Data records:

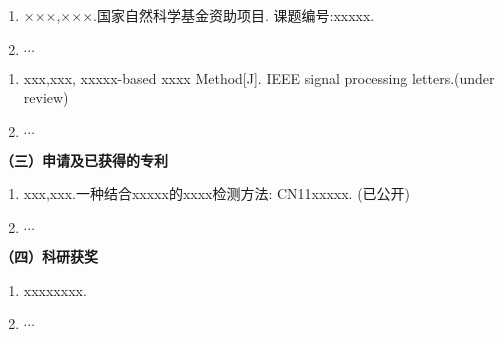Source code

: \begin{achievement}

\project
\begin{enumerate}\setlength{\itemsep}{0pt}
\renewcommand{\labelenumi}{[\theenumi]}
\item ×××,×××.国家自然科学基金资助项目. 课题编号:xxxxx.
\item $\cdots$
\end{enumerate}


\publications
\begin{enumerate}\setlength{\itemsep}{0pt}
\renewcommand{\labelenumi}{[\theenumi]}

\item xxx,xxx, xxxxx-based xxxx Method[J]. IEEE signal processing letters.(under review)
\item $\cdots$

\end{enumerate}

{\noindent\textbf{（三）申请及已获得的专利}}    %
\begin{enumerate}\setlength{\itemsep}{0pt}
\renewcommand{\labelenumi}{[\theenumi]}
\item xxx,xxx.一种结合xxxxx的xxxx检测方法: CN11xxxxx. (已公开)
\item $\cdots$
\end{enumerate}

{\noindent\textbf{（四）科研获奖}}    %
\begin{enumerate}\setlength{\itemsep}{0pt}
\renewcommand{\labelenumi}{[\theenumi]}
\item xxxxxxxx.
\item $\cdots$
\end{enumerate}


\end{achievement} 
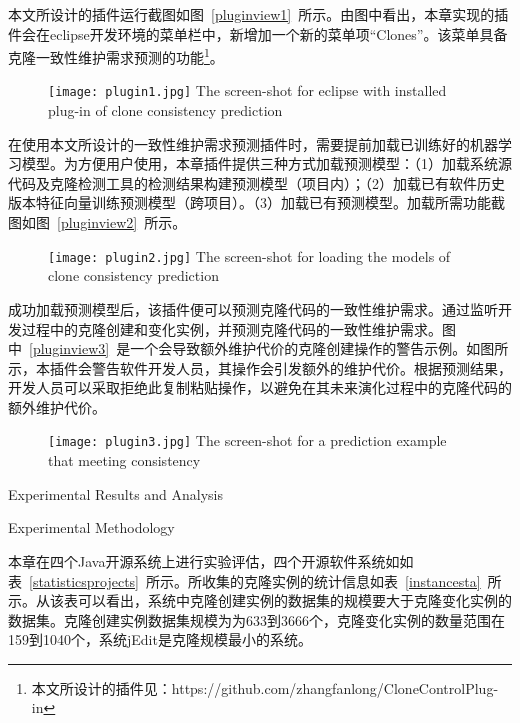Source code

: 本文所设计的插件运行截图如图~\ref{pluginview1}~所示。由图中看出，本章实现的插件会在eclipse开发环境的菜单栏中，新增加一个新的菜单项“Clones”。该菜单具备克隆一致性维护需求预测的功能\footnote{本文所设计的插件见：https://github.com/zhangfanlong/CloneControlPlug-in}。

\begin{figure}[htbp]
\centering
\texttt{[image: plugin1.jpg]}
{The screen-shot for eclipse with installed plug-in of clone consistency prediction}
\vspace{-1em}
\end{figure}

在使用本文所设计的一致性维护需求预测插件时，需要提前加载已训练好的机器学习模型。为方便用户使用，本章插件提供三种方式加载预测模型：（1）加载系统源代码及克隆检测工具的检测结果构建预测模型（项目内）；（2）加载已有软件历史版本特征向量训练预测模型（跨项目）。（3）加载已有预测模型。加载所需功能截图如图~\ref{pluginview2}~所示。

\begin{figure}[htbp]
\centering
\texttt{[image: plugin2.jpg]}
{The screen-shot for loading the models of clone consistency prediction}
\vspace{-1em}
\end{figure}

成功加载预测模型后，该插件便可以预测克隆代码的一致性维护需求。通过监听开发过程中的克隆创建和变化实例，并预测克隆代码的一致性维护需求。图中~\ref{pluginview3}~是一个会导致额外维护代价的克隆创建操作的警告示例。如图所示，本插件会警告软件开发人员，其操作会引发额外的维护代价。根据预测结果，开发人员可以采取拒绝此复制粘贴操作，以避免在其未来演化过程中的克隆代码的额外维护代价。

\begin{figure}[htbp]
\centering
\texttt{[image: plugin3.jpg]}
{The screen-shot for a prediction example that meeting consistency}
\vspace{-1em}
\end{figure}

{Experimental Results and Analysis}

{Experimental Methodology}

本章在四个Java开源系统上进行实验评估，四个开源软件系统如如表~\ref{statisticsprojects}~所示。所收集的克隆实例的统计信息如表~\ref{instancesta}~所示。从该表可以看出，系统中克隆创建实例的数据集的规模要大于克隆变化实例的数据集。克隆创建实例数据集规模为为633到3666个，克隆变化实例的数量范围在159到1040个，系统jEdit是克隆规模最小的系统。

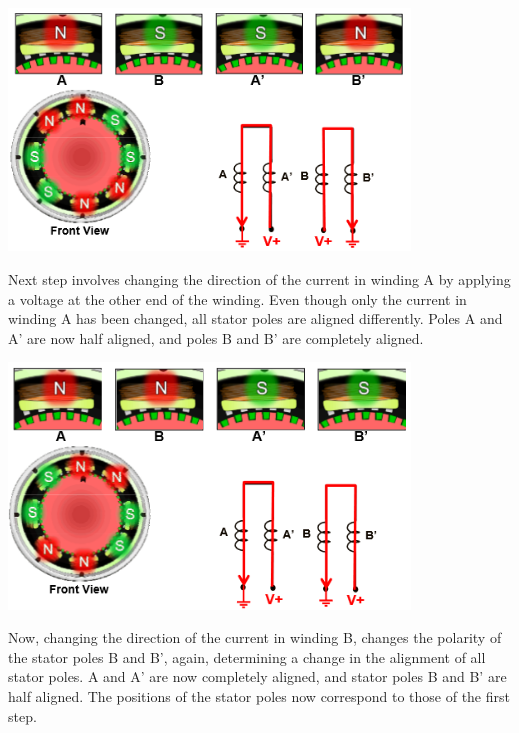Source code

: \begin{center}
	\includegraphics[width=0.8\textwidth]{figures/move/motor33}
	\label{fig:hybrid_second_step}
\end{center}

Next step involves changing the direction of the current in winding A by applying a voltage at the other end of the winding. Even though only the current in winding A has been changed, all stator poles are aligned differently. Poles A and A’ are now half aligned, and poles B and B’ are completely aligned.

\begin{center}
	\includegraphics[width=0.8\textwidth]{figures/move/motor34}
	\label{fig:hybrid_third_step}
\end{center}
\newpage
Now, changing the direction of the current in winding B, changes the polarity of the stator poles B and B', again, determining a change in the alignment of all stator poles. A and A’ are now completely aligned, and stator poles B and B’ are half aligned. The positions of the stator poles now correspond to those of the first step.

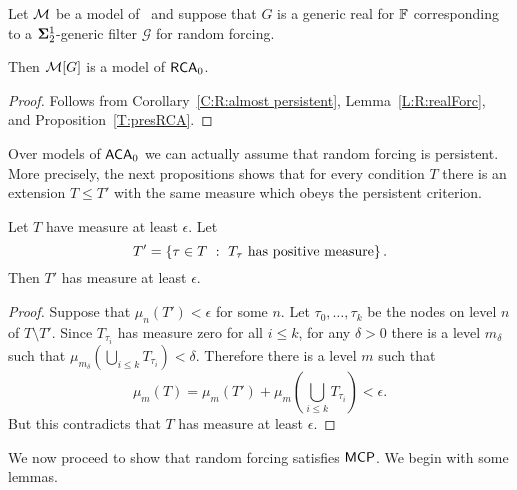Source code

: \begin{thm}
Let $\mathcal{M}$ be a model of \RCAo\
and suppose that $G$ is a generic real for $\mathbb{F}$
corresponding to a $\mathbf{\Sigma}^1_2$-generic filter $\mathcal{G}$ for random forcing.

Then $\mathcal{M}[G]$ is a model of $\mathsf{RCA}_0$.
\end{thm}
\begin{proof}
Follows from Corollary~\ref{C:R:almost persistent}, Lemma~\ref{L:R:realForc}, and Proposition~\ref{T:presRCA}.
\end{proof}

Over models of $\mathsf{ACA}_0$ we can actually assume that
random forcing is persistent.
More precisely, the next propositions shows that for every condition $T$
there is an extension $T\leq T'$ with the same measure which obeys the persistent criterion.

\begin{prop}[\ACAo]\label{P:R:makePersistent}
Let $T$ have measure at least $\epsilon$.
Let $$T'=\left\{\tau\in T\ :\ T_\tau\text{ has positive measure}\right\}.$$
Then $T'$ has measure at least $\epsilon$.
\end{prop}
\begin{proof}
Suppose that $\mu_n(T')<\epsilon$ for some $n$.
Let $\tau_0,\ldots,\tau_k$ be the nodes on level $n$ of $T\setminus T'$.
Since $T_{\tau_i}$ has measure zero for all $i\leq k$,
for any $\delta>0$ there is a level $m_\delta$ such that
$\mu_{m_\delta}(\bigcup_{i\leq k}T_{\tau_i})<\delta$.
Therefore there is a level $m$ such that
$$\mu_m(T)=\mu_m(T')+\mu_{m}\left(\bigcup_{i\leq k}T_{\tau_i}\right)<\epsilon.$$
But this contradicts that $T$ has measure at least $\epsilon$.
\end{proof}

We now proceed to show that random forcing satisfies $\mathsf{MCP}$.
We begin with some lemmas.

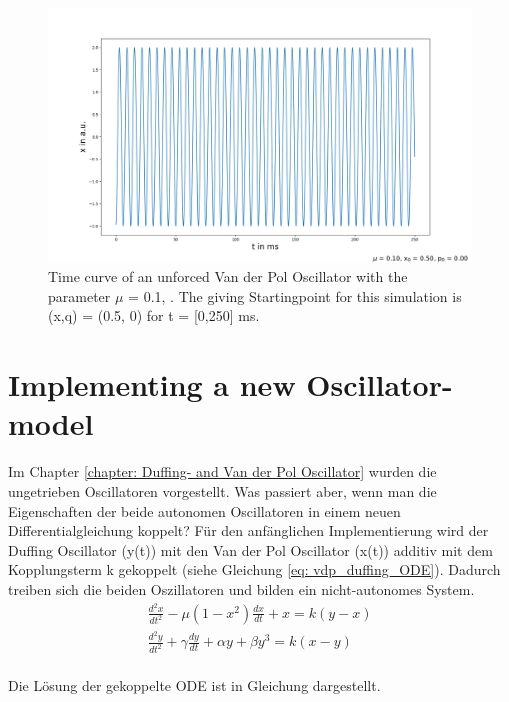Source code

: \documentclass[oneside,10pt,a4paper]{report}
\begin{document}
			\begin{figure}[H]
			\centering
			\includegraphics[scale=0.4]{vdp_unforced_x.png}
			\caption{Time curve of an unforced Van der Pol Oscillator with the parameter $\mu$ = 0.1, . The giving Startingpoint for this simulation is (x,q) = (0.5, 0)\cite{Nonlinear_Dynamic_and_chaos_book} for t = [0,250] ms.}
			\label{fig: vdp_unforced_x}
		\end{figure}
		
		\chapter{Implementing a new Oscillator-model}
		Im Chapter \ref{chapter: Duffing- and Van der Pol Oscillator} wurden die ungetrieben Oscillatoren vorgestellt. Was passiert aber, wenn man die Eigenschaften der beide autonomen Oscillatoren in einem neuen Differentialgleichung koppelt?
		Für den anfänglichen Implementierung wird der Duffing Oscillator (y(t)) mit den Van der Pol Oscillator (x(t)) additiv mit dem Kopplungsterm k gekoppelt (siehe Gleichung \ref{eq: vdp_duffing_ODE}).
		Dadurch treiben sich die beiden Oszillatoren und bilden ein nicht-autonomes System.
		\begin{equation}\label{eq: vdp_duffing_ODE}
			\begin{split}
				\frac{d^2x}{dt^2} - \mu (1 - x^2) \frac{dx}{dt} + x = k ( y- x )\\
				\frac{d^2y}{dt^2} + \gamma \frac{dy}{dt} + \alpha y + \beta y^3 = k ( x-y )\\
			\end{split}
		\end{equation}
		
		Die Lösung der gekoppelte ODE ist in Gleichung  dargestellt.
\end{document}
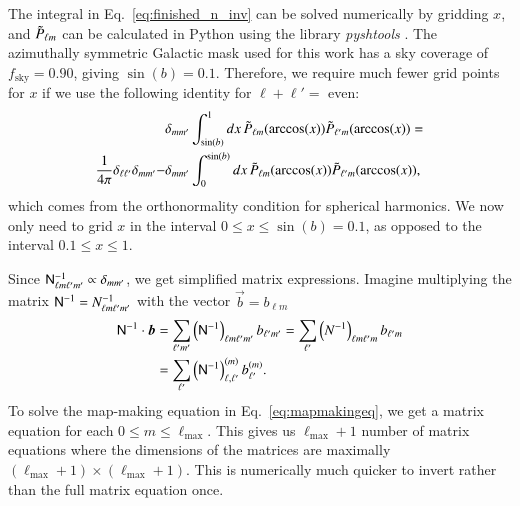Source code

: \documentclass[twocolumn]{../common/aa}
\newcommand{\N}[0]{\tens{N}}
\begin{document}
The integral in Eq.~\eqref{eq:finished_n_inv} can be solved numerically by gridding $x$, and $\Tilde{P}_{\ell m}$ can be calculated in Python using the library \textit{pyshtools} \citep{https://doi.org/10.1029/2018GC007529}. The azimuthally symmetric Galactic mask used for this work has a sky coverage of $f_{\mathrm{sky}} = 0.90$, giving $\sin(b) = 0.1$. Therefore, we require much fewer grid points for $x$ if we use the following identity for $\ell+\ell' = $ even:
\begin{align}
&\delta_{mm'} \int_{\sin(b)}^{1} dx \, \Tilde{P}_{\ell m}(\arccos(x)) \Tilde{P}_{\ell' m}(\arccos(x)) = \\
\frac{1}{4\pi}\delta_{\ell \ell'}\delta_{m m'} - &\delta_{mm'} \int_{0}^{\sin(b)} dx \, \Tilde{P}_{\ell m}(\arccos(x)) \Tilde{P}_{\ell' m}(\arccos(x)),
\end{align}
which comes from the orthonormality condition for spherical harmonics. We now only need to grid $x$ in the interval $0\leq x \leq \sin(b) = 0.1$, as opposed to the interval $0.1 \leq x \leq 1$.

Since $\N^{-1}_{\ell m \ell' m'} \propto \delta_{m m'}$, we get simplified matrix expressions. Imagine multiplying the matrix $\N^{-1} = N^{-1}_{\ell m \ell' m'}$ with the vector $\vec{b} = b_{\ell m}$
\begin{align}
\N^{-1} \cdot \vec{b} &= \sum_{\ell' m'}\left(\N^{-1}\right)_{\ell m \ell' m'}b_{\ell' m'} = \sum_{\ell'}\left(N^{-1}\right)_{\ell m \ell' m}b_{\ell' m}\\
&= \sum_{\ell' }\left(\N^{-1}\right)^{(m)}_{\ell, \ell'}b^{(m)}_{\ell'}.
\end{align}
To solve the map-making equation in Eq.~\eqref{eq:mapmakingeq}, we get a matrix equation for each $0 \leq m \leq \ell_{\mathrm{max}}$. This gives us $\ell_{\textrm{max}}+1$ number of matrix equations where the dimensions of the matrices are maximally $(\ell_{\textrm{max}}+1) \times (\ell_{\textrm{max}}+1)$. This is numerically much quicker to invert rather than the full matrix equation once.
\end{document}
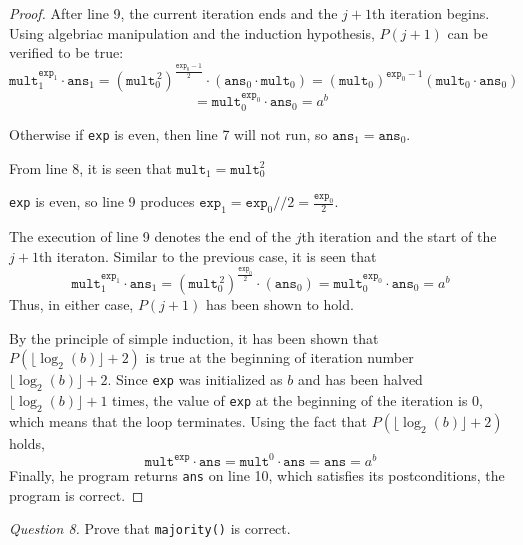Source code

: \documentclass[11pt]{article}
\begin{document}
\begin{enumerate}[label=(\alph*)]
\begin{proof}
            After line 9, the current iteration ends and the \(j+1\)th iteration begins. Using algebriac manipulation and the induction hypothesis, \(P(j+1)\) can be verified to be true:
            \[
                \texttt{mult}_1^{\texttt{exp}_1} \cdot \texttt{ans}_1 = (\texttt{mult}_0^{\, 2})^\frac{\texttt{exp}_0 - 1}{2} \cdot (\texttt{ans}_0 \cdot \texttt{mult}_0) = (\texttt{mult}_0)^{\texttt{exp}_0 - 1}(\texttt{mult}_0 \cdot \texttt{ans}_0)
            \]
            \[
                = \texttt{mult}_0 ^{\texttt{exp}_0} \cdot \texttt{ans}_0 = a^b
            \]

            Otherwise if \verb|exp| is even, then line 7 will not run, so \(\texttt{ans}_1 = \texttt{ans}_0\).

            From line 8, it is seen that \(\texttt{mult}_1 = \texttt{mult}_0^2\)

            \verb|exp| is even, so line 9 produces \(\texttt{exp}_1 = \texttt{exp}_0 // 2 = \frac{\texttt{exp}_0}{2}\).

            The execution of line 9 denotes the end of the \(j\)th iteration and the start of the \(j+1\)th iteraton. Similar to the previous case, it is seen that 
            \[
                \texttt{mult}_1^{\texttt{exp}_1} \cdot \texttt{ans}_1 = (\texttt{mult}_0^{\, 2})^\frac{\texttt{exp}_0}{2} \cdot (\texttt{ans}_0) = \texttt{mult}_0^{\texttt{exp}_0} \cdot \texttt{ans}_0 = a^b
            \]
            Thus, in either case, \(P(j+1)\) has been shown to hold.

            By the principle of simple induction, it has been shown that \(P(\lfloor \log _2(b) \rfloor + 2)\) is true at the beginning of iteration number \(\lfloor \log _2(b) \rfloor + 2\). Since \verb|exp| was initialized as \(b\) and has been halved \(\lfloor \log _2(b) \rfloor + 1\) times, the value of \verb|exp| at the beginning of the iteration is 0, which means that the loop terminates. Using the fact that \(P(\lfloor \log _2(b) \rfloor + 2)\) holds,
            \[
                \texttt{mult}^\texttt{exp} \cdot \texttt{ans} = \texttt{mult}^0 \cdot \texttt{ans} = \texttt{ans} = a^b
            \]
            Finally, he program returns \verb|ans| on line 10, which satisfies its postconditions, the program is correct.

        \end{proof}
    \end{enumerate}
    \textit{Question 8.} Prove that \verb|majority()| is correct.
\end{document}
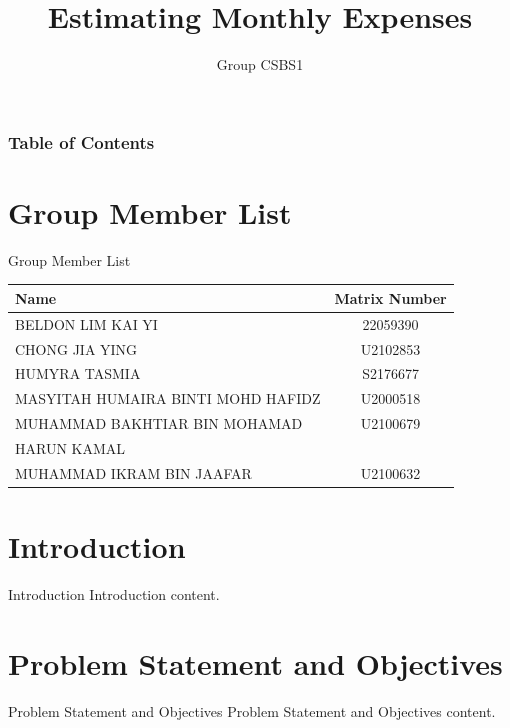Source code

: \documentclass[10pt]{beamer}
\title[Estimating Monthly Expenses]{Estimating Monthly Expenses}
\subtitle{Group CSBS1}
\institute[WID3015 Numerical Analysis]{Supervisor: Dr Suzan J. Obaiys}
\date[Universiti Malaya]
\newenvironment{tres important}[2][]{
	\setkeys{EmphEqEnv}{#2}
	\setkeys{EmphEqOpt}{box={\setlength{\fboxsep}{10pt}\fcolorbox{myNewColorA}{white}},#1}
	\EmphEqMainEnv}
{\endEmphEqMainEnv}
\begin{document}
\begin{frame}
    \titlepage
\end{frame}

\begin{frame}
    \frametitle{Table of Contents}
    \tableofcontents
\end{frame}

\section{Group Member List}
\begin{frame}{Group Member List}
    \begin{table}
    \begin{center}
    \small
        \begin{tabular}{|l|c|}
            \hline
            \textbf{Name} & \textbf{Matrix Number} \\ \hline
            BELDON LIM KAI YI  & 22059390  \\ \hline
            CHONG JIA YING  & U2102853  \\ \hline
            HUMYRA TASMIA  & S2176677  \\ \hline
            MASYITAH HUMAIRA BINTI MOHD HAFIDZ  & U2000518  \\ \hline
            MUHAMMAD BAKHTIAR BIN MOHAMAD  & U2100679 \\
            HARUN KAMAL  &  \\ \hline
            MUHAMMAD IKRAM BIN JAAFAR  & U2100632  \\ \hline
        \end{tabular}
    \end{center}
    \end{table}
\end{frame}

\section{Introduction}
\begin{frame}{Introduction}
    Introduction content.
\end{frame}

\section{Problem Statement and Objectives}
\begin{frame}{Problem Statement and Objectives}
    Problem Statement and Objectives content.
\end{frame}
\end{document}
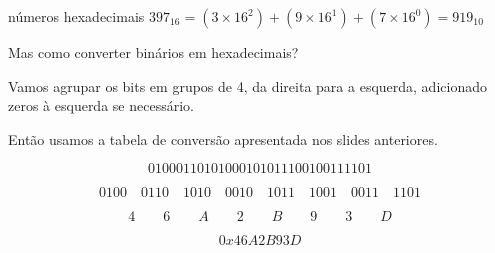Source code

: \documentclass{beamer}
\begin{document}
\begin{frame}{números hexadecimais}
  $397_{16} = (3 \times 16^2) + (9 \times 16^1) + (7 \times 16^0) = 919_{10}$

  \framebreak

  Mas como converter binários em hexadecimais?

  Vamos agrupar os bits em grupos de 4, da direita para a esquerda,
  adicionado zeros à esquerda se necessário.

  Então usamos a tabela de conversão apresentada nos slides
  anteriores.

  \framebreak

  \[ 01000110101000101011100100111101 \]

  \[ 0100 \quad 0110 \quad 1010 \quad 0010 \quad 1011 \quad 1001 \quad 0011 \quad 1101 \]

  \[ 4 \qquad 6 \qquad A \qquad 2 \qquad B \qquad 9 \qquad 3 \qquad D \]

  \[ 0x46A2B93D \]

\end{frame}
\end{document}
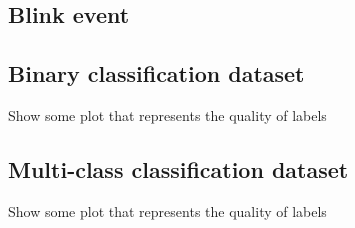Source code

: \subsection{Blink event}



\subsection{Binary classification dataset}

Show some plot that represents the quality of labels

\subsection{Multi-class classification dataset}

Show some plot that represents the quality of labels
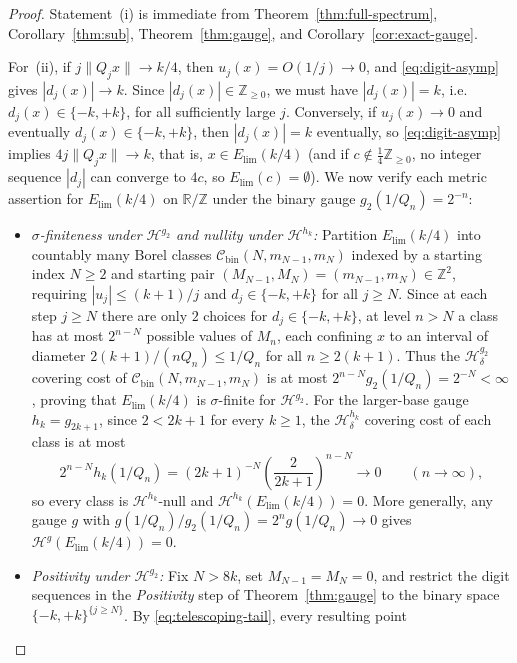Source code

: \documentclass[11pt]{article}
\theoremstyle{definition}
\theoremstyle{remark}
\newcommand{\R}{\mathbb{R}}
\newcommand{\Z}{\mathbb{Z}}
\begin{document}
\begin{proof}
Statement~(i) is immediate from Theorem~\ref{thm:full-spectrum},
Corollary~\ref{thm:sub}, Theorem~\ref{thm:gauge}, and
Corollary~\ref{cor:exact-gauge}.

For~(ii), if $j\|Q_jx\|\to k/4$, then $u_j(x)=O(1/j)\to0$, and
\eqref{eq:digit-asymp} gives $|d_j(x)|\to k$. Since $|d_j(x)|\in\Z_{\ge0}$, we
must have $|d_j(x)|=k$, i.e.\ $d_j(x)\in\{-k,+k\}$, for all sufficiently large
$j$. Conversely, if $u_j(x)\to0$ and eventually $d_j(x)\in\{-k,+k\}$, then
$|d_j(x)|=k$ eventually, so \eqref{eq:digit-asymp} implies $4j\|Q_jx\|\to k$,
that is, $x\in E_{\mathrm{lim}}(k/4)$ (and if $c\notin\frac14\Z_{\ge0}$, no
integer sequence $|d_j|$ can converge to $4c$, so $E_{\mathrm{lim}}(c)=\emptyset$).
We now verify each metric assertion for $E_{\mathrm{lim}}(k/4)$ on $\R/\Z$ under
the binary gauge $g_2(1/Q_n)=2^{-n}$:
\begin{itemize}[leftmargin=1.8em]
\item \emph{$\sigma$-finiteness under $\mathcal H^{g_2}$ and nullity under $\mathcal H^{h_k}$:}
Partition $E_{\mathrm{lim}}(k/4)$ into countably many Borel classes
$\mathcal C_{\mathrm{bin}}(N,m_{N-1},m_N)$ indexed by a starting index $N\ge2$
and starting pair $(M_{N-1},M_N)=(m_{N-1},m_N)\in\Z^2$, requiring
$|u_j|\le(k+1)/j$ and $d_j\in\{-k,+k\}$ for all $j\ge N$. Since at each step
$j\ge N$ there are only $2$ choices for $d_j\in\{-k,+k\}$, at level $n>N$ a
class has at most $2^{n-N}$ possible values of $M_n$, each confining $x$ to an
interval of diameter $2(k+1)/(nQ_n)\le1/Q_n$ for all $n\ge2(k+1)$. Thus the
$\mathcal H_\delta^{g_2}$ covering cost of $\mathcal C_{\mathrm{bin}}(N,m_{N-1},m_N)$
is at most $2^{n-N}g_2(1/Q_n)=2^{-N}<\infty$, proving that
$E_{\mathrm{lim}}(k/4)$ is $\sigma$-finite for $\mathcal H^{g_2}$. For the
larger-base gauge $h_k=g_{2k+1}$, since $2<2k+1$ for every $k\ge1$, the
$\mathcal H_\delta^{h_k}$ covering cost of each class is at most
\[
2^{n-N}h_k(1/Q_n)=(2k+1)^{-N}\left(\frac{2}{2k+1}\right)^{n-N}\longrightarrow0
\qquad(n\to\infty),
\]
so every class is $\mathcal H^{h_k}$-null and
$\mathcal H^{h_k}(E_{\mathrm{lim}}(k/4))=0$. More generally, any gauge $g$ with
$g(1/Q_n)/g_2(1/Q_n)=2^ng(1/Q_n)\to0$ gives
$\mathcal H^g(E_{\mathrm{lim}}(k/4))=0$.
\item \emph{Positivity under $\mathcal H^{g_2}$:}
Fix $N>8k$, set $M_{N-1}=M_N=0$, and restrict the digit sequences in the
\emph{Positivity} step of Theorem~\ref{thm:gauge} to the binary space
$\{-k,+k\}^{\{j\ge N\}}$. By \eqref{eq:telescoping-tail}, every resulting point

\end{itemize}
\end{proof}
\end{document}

Your goal: Copy each line from the entries above that has the word "documentclass" in it.

Answer section:
: \documentclass[oneside,10pt,a4paper]{report}
: \documentclass[twocolumn]{../common/aa}
: \documentclass[11pt]{article}
: \documentclass[10pt]{beamer}
: \documentclass{beamer}
: \documentclass[11pt]{article}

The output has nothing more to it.